You are viewing a plain text version of this content. The canonical link for it is here.

Posted to user@nutch.apache.org by nu...@joergsandl.com on 2009/06/09 17:20:47 UTC

After test -> how to crawl WWW continously?

Hi

nutch installed and tested successfully.
How do I manage that my webserver crawls continously the WWW?
I guess I will have to start a script with the crontab each minute?
How does this script work and what needs to be write in?
I tried but however it doesn't work because of the pathes (I just  
wrote the test routine in a file)

Many thx
Jo

Re: After test -> how to crawl WWW continously?

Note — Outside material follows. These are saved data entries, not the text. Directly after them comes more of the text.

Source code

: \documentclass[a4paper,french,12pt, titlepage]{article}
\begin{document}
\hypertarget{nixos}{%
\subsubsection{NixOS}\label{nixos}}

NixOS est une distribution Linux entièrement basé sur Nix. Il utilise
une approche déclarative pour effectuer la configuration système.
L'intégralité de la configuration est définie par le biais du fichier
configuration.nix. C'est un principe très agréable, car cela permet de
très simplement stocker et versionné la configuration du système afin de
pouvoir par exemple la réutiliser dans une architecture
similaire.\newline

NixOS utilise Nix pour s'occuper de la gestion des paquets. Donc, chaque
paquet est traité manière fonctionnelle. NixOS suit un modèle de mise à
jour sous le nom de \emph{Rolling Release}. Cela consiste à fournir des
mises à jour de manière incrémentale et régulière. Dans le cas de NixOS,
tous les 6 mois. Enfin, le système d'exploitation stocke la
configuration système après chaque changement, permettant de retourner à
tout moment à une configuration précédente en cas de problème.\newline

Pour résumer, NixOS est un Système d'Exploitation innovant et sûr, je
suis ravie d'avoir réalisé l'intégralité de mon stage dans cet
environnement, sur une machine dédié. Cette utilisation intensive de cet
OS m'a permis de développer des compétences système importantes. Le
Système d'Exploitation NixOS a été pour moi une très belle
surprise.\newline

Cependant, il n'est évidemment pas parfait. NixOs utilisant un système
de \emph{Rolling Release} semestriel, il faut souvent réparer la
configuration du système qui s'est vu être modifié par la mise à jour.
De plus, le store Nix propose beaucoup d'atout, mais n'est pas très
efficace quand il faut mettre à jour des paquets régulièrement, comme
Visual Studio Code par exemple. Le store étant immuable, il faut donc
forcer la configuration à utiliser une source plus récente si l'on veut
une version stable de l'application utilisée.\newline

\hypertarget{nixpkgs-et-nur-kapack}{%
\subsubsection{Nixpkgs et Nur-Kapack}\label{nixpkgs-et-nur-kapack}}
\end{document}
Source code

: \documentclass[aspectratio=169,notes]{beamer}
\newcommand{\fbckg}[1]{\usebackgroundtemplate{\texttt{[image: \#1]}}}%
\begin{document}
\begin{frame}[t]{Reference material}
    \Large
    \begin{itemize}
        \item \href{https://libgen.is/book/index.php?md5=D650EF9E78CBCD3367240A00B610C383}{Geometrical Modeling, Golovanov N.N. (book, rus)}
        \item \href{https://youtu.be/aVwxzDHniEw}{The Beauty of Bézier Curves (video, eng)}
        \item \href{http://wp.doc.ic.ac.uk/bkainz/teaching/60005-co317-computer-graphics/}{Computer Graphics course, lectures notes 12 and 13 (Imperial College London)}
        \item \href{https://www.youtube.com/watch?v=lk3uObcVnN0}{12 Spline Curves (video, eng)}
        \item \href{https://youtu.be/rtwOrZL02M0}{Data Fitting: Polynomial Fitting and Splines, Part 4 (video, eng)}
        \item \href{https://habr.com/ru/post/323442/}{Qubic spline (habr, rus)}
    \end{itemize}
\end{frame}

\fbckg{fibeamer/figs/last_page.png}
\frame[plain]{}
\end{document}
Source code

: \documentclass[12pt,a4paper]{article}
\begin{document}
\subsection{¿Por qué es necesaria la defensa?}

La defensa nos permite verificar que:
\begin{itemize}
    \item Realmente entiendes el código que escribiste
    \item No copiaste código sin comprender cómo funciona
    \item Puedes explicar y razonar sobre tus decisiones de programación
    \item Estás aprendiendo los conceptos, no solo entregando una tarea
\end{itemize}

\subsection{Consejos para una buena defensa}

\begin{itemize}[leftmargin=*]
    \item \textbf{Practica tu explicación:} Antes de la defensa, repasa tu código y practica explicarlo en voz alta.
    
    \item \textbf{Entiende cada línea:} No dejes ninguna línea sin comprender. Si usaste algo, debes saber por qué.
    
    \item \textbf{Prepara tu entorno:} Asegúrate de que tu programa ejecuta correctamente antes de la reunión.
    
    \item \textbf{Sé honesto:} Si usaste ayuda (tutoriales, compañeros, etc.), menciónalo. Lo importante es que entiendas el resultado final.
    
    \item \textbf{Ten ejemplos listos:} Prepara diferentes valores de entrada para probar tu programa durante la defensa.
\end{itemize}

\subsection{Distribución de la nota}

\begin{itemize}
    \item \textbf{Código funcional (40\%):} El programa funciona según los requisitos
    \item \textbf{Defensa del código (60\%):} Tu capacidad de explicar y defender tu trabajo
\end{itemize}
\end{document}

Posted by nu...@joergsandl.com.

I run it with bash


Zitat von Susam Pal <su...@gmail.com>:

> On Wed, Jun 10, 2009 at 12:29 AM, <nu...@joergsandl.com> wrote:
>> I used the recrawl script but caused errors:
>>
>> runbot: ./nutchcrawler.sh could not find environment variable NUTCH_HOME
>> runbot: NUTCH_HOME=/nutch has been set by the script
>> runbot: ./nutchcrawler.sh could not find environment variable NUTCH_HOME
>> runbot: CATALINA_HOME=/usr/local/tomcat has been set by the script
>> ----- Inject (Step 1 of 8) -----
>> Injector: starting
>> Injector: crawlDb: crawl/crawldb
>> Injector: urlDir: urls
>> Injector: Converting injected urls to crawl db entries.
>> Injector: Merging injected urls into crawl db.
>> Injector: done
>> ----- Generate, Fetch, Parse, Update (Step 2 of 8) -----
>> ./nutchcrawler.sh: 56: Syntax error: Bad for loop variable
>>
>> --------------------LINE 56 is-----------------
>> echo "----- Generate, Fetch, Parse, Update (Step 2 of $steps) -----"
>> for((i=0; i < $depth; i++))
>> do
>> ------------------------------------------------
>
> This statement should run fine in bash. What shell are you using to
> run this? I never tested this script for anything other than bash. If
> you are using some other shell, you might want to rewrite the loop
> using a while or something else that works for your shell.
>
> Regards,
> Susam Pal
>

Re: After test -> how to crawl WWW continously?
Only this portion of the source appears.